Issue querying Google Postmaster’s v2beta API for Delivery Error

Summary

The investigation focuses on a 400 INVALID_ARGUMENT error encountered when querying Google Postmaster’s v2beta DELIVERY_ERROR_RATE metric. Unlike other metrics (e.g., AUTH_SUCCESS_RATE), explicit and valid filtering by delivery_error_type is required. The root cause was insufficiently restrictive filtering, resulting in invalid API requests.

Root Cause

The DELIVERY_ERROR_RATE metric mandates structured filters specifying an allowed delivery error category.

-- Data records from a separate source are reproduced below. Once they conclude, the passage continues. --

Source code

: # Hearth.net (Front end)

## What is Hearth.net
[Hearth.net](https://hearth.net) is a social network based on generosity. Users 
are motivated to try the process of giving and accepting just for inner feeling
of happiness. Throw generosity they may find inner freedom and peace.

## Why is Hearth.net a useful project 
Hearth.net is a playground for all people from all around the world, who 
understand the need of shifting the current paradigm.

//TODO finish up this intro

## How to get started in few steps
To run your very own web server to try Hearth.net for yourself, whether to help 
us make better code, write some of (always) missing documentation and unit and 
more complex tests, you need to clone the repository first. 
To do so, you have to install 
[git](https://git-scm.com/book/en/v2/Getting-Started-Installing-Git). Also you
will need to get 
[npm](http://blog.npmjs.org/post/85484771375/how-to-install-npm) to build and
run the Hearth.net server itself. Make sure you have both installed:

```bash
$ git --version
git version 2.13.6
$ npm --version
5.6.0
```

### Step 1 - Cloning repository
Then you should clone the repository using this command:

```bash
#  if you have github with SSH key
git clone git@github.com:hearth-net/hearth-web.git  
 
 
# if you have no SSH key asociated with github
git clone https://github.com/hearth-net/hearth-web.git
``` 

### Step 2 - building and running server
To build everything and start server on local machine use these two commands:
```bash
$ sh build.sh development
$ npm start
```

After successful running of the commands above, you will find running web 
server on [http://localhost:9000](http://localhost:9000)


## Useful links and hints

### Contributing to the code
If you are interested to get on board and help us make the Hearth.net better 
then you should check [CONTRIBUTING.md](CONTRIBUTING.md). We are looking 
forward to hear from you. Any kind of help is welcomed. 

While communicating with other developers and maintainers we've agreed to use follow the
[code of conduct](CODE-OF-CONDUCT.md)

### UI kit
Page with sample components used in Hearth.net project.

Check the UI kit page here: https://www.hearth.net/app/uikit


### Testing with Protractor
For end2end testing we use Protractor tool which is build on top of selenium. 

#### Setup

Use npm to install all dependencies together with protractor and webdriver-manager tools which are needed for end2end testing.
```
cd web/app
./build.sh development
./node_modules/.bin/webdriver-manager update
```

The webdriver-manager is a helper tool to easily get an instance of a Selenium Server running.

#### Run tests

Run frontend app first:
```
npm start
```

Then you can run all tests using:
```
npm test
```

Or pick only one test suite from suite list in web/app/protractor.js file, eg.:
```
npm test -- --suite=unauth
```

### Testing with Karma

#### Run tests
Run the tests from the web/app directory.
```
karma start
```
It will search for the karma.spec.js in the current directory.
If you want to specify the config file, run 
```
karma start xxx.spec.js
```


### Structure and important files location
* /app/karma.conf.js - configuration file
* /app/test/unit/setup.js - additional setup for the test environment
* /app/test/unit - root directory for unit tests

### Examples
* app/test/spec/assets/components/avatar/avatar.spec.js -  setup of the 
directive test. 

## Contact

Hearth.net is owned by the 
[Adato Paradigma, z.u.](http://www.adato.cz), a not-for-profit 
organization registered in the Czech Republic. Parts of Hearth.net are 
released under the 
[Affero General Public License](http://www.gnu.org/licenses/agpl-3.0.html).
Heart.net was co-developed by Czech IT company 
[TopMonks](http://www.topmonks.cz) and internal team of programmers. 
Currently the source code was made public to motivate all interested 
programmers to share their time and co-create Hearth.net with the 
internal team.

The error occurred because:

  • The API rejected requests lacking a filter parameter for this metric.
  • Filters used incorrect syntax or undocumented values for delivery_error_type.
  • Ambiguous documentation failed to explicitly list valid delivery_error_type values (e.g., RATE_LIMIT_EXCEEDED).

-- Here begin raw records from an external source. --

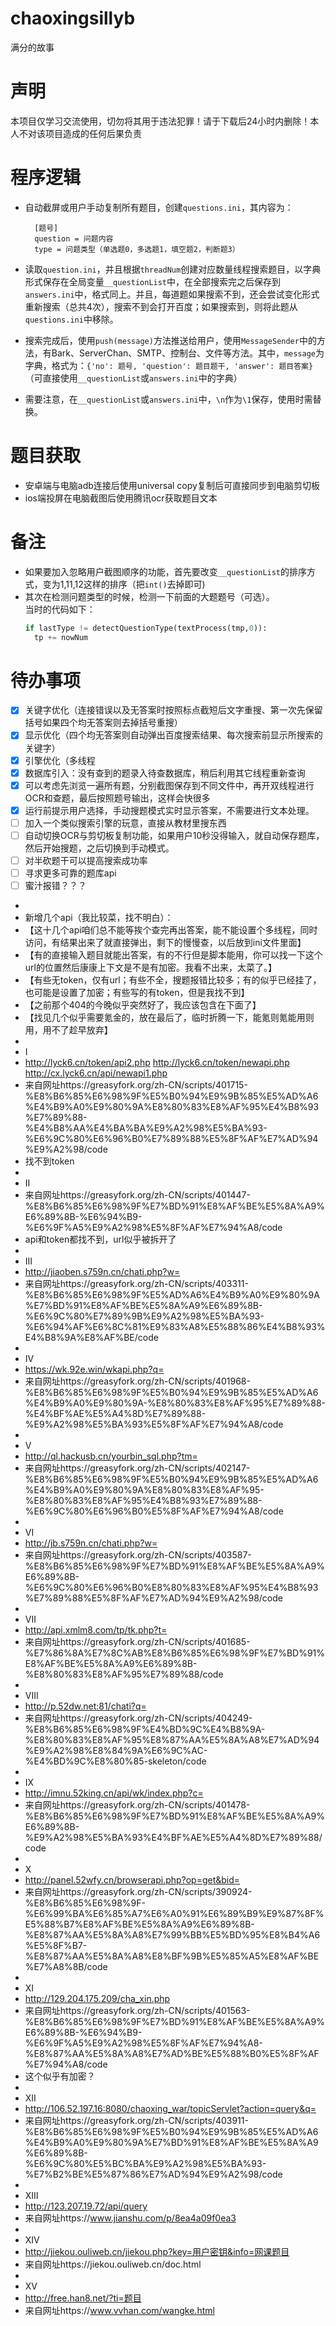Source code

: # chaoxingsillyb
满分的故事

# 声明
本项目仅学习交流使用，切勿将其用于违法犯罪！请于下载后24小时内删除！本人不对该项目造成的任何后果负责

# 程序逻辑
- 自动截屏或用户手动复制所有题目，创建`questions.ini`，其内容为：  

        [题号]
        question = 问题内容
        type = 问题类型（单选题0，多选题1，填空题2，判断题3）
        
- 读取`question.ini`，并且根据`threadNum`创建对应数量线程搜索题目，以字典形式保存在全局变量`__questionList`中，在全部搜索完之后保存到`answers.ini`中，格式同上。并且，每道题如果搜索不到，还会尝试变化形式重新搜索（总共4次），搜索不到会打开百度；如果搜索到，则将此题从`questions.ini`中移除。
- 搜索完成后，使用`push(message)`方法推送给用户，使用`MessageSender`中的方法，有Bark、ServerChan、SMTP、控制台、文件等方法。其中，`message`为字典，格式为：`{'no': 题号, 'question': 题目题干, 'answer': 题目答案}`（可直接使用`__questionList`或`answers.ini`中的字典）
- 需要注意，在`__questionList`或`answers.ini`中，`\n`作为`\1`保存，使用时需替换。

# 题目获取
- 安卓端与电脑adb连接后使用universal copy复制后可直接同步到电脑剪切板
- ios端投屏在电脑截图后使用腾讯ocr获取题目文本

# 备注
- 如果要加入忽略用户截图顺序的功能，首先要改变`__questionList`的排序方式，变为1,11,12这样的排序（把`int()`去掉即可)
- 其次在检测问题类型的时候，检测一下前面的大题题号（可选）。  
当时的代码如下：
  ```python
  if lastType != detectQuestionType(textProcess(tmp,0)):
    tp += nowNum
  ```

# 待办事项
- [X] 关键字优化（连接错误以及无答案时按照标点截短后文字重搜、第一次先保留括号如果四个均无答案则去掉括号重搜）
- [X] 显示优化（四个均无答案则自动弹出百度搜索结果、每次搜索前显示所搜索的关键字）
- [X] 引擎优化（多线程
- [X] 数据库引入：没有查到的题录入待查数据库，稍后利用其它线程重新查询
- [X] 可以考虑先浏览一遍所有题，分别截图保存到不同文件中，再开双线程进行OCR和查题，最后按照题号输出，这样会快很多
- [X] 运行前提示用户选择，手动搜题模式实时显示答案，不需要进行文本处理。
- [ ] 加入一个类似搜索引擎的玩意，直接从教材里搜东西
- [ ] 自动切换OCR与剪切板复制功能，如果用户10秒没得输入，就自动保存题库，然后开始搜题，之后切换到手动模式。
- [ ] 对半砍题干可以提高搜索成功率
- [ ] 寻求更多可靠的题库api
- [ ] 蜜汁报错？？？
-
- 新增几个api（我比较菜，找不明白）：
- 【这十几个api咱们总不能等挨个查完再出答案，能不能设置个多线程，同时访问，有结果出来了就直接弹出，剩下的慢慢查，以后放到ini文件里面】
- 【有的直接输入题目就能出答案，有的不行但是脚本能用，你可以找一下这个url的位置然后康康上下文是不是有加密。我看不出来，太菜了。】
- 【有些无token，仅有url；有些不全，搜题报错比较多；有的似乎已经挂了，也可能是设置了加密；有些写的有token，但是我找不到】
- 【之前那个404的今晚似乎突然好了，我应该包含在下面了】
- 【找见几个似乎需要氪金的，放在最后了，临时折腾一下，能氪则氪能用则用，用不了趁早放弃】
- 
- I
- http://lyck6.cn/token/api2.php  http://lyck6.cn/token/newapi.php    http://cx.lyck6.cn/api/newapi1.php
- 来自网址https://greasyfork.org/zh-CN/scripts/401715-%E8%B6%85%E6%98%9F%E5%B0%94%E9%9B%85%E5%AD%A6%E4%B9%A0%E9%80%9A%E8%80%83%E8%AF%95%E4%B8%93%E7%89%88-%E4%B8%AA%E4%BA%BA%E9%A2%98%E5%BA%93-%E6%9C%80%E6%96%B0%E7%89%88%E5%8F%AF%E7%AD%94%E9%A2%98/code
- 找不到token
-
- II
- 来自网址https://greasyfork.org/zh-CN/scripts/401447-%E8%B6%85%E6%98%9F%E7%BD%91%E8%AF%BE%E5%8A%A9%E6%89%8B-%E6%94%B9-%E6%9F%A5%E9%A2%98%E5%8F%AF%E7%94%A8/code
- api和token都找不到，url似乎被拆开了
-
- III
- http://jiaoben.s759n.cn/chati.php?w=
- 来自网址https://greasyfork.org/zh-CN/scripts/403311-%E8%B6%85%E6%98%9F%E5%AD%A6%E4%B9%A0%E9%80%9A%E7%BD%91%E8%AF%BE%E5%8A%A9%E6%89%8B-%E6%9C%80%E7%89%9B%E9%A2%98%E5%BA%93-%E6%94%AF%E6%8C%81%E9%83%A8%E5%88%86%E4%B8%93%E4%B8%9A%E8%AF%BE/code
-
- IV
- https://wk.92e.win/wkapi.php?q=
- 来自网址https://greasyfork.org/zh-CN/scripts/401968-%E8%B6%85%E6%98%9F%E5%B0%94%E9%9B%85%E5%AD%A6%E4%B9%A0%E9%80%9A-%E8%80%83%E8%AF%95%E7%89%88-%E4%BF%AE%E5%A4%8D%E7%89%88-%E9%A2%98%E5%BA%93%E5%8F%AF%E7%94%A8/code
-
- V
- http://ql.hackusb.cn/yourbin_sql.php?tm=
- 来自网址https://greasyfork.org/zh-CN/scripts/402147-%E8%B6%85%E6%98%9F%E5%B0%94%E9%9B%85%E5%AD%A6%E4%B9%A0%E9%80%9A%E8%80%83%E8%AF%95-%E8%80%83%E8%AF%95%E4%B8%93%E7%89%88-%E6%9C%80%E6%96%B0%E5%8F%AF%E7%94%A8/code
-
- VI
- http://jb.s759n.cn/chati.php?w=
- 来自网址https://greasyfork.org/zh-CN/scripts/403587-%E8%B6%85%E6%98%9F%E7%BD%91%E8%AF%BE%E5%8A%A9%E6%89%8B-%E6%9C%80%E6%96%B0%E8%80%83%E8%AF%95%E4%B8%93%E7%89%88%E5%8F%AF%E7%AD%94%E9%A2%98/code
-
- VII
- http://api.xmlm8.com/tp/tk.php?t=
- 来自网址https://greasyfork.org/zh-CN/scripts/401685-%E7%86%8A%E7%8C%AB%E8%B6%85%E6%98%9F%E7%BD%91%E8%AF%BE%E5%8A%A9%E6%89%8B-%E8%80%83%E8%AF%95%E7%89%88/code
-
- VIII
- http://p.52dw.net:81/chati?q=
- 来自网址https://greasyfork.org/zh-CN/scripts/404249-%E8%B6%85%E6%98%9F%E4%BD%9C%E4%B8%9A-%E8%80%83%E8%AF%95%E8%87%AA%E5%8A%A8%E7%AD%94%E9%A2%98%E8%84%9A%E6%9C%AC-%E4%BD%9C%E8%80%85-skeleton/code
-
- IX
- http://imnu.52king.cn/api/wk/index.php?c=
- 来自网址https://greasyfork.org/zh-CN/scripts/401478-%E8%B6%85%E6%98%9F%E7%BD%91%E8%AF%BE%E5%8A%A9%E6%89%8B-%E9%A2%98%E5%BA%93%E4%BF%AE%E5%A4%8D%E7%89%88/code
- 
- X
- http://panel.52wfy.cn/browserapi.php?op=get&bid=
- 来自网址https://greasyfork.org/zh-CN/scripts/390924-%E8%B6%85%E6%98%9F-%E6%99%BA%E6%85%A7%E6%A0%91%E6%89%B9%E9%87%8F%E5%88%B7%E8%AF%BE%E5%8A%A9%E6%89%8B-%E8%87%AA%E5%8A%A8%E7%99%BB%E5%BD%95%E8%B4%A6%E5%8F%B7-%E8%87%AA%E5%8A%A8%E8%BF%9B%E5%85%A5%E8%AF%BE%E7%A8%8B/code
-
- XI
- http://129.204.175.209/cha_xin.php
- 来自网址https://greasyfork.org/zh-CN/scripts/401563-%E8%B6%85%E6%98%9F%E7%BD%91%E8%AF%BE%E5%8A%A9%E6%89%8B-%E6%94%B9-%E6%9F%A5%E9%A2%98%E5%8F%AF%E7%94%A8-%E8%87%AA%E5%8A%A8%E7%AD%BE%E5%88%B0%E5%8F%AF%E7%94%A8/code
- 这个似乎有加密？
- 
- XII
- http://106.52.197.16:8080/chaoxing_war/topicServlet?action=query&q=
- 来自网址https://greasyfork.org/zh-CN/scripts/403911-%E8%B6%85%E6%98%9F%E5%B0%94%E9%9B%85%E5%AD%A6%E4%B9%A0%E9%80%9A%E7%BD%91%E8%AF%BE%E5%8A%A9%E6%89%8B-%E6%9C%80%E5%BC%BA%E9%A2%98%E5%BA%93-%E7%B2%BE%E5%87%86%E7%AD%94%E9%A2%98/code
- 
- XIII
- http://123.207.19.72/api/query
- 来自网址https://www.jianshu.com/p/8ea4a09f0ea3
- 
- XIV
- http://jiekou.ouliweb.cn/jiekou.php?key=用户密钥&info=网课题目
- 来自网址https://jiekou.ouliweb.cn/doc.html
- 
- XV
- http://free.han8.net/?ti=题目
- 来自网址https://www.vvhan.com/wangke.html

Why This Happens in Real Systems

  • Partial documentation: Enterprise APIs frequently omit exhaustive parameter specifications, assuming internal tribal knowledge.
  • Strict schema validation: API servers reject requests with unrecognized enum values or missing mandatory parameters (e.g., filters).
  • Inconsistent requirements: Metrics exhibit different validation rules (AUTH_SUCCESS_RATE explicitly defines allowed filters; DELIVERY_ERROR_RATE does not).

Real-World Impact

  • Blocked diagnostics: Engineers cannot monitor critical email delivery failures (e.g., spam flags, rate limits).
  • Delayed incident response: Lack of visibility prolongs resolution of deliverability issues.
  • Operational overhead: Manual workarounds divert resources from proactive optimizations.

Example or Code

{
  "metricDefinitions": [
    {
      "name": "delivery_error_rate",
      "baseMetric": {
        "standardMetric": "DELIVERY_ERROR_RATE"
      },
      "filter": "delivery_error_type = \"GMAIL_SERVICE_TOO_MANY_RECIPIENTS\""
    }
  ],
  "timeQuery": {
    "dateRanges": {
      "dateRanges": [
        {
          "start": { "year": 2025, "month": 11, "day": 1 },
          "end": { "year": 2025, "month": 11, "day": 30 }
        }
      ]
    }
  },
  "pageSize": 200
}

How Senior Engineers Fix It

  1. Reverse-engineer requirements: Use API discovery tools or testing tools to infer valid parameters.
  2. Verify documentation gaps: Cross-reference internal sources (e.g., API release notes, issue trackers).
  3. Iterative validation: Test with exhaustive enum values (e.g., INVALID_RECIPIENT, SPAM_BLOCKED).
  4. Enable logging: Inspect raw HTTP requests/responses to pinpoint malformed payloads via Google Cloud Logging.
  5. Escalate strategically: File prioritized bug reports using Google’s API issue tracker when documentation is inadequate.

Why Juniors Miss It

  • Implicit trust in documentation: Assume public docs are comprehensive, missing subtle discrepancies between metrics.
  • Limited debugging scope: Focus on syntax errors without exploring API-specific constraints (e.g., mandatory filters).
  • Underuse of tools: Neglect protocol-level inspection (e.g., Google APIs Explorer, network tracing).
  • Confirmation bias: Stop troubleshooting after initial failed attempts instead of systematically varying parameters.

Key takeaway: Always validate undocumented API constraints via adversarial testing and leverage platform-specific diagnostics.